EXERCISE DIRECTIONS
What is needed is every line of the data that includes the word "omega". Please copy each one.

Saved entries
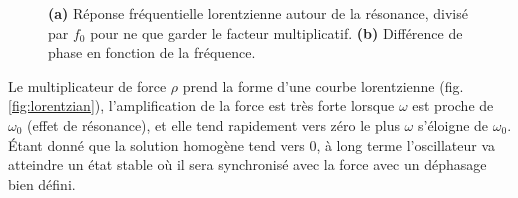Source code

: \begin{figure}[!t]
    \caption{\textbf{(a)} Réponse fréquentielle lorentzienne autour de la résonance, divisé par $f_0$ pour ne que garder le facteur multiplicatif. \textbf{(b)} Différence de phase en fonction de la fréquence.}

\end{figure}
%
Le multiplicateur de force $\rho$ prend la forme d’une courbe lorentzienne (fig. \ref{fig:lorentzian}), l’amplification 
de la force est très forte lorsque $\omega$ est proche de $\omega_0$ 
(effet de résonance), et elle tend rapidement vers zéro 
le plus $\omega$ s’éloigne de $\omega_0$.
%
Étant donné que la solution homogène tend vers $0$, à long terme l'oscillateur va atteindre un état stable où il sera synchronisé avec la force
avec un déphasage bien défini.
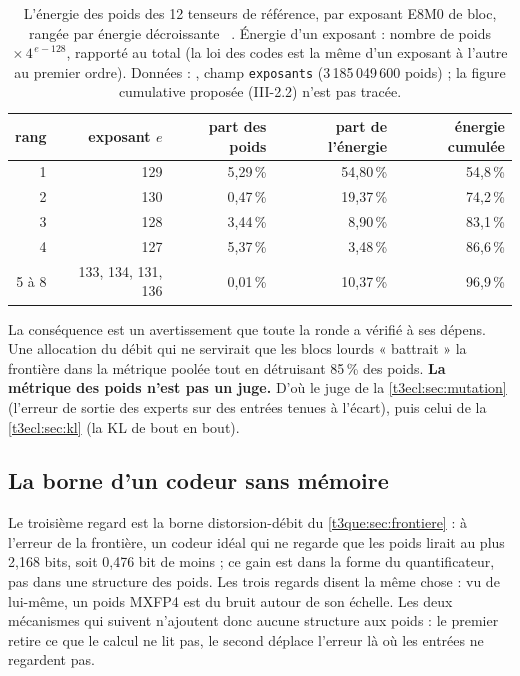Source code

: \begin{table}[tbp]
\centering\small
\begin{tabular}{r r r r r}
\toprule
rang & exposant $e$ & part des poids & part de l'énergie & énergie cumulée \\
\midrule
1 & 129 & 5,29\,\% & 54,80\,\% & 54,8\,\% \\
2 & 130 & 0,47\,\% & 19,37\,\% & 74,2\,\% \\
3 & 128 & 3,44\,\% & 8,90\,\% & 83,1\,\% \\
4 & 127 & 5,37\,\% & 3,48\,\% & 86,6\,\% \\
5 à 8 & 133, 134, 131, 136 & 0,01\,\% & 10,37\,\% & 96,9\,\% \\
\bottomrule
\end{tabular}
\caption[L'énergie des poids par exposant de bloc]{L'énergie des poids des 12 tenseurs de référence, par exposant E8M0 de bloc, rangée par énergie décroissante \mes~\calc. Énergie d'un exposant : nombre de poids $\times\, 4^{\,e-128}$, rapporté au total (la loi des codes est la même d'un exposant à l'autre au premier ordre). Données : , champ \texttt{exposants} (3\,185\,049\,600 poids) ; la figure cumulative proposée (III-2.2) n'est pas tracée.}
\label{t3ecl:tab:exposants}
\end{table}

La conséquence est un avertissement que toute la ronde a vérifié à ses dépens. Une allocation du débit qui ne servirait que les blocs lourds « battrait » la frontière dans la métrique poolée tout en détruisant 85\,\% des poids. \textbf{La métrique des poids n'est pas un juge.} D'où le juge de la \cref{t3ecl:sec:mutation} (l'erreur de sortie des experts sur des entrées tenues à l'écart), puis celui de la \cref{t3ecl:sec:kl} (la KL de bout en bout).

\subsection{La borne d'un codeur sans mémoire}

Le troisième regard est la borne distorsion-débit du \cref{t3que:sec:frontiere} : à l'erreur de la frontière, un codeur idéal qui ne regarde que les poids lirait au plus 2,168 bits, soit 0,476 bit de moins ; ce gain est dans la forme du quantificateur, pas dans une structure des poids. Les trois regards disent la même chose : vu de lui-même, un poids MXFP4 est du bruit autour de son échelle. Les deux mécanismes qui suivent n'ajoutent donc aucune structure aux poids : le premier retire ce que le calcul ne lit pas, le second déplace l'erreur là où les entrées ne regardent pas.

RESPONSE AREA
de la force est très forte lorsque $\omega$ est proche de $\omega_0$ 
le plus $\omega$ s’éloigne de $\omega_0$.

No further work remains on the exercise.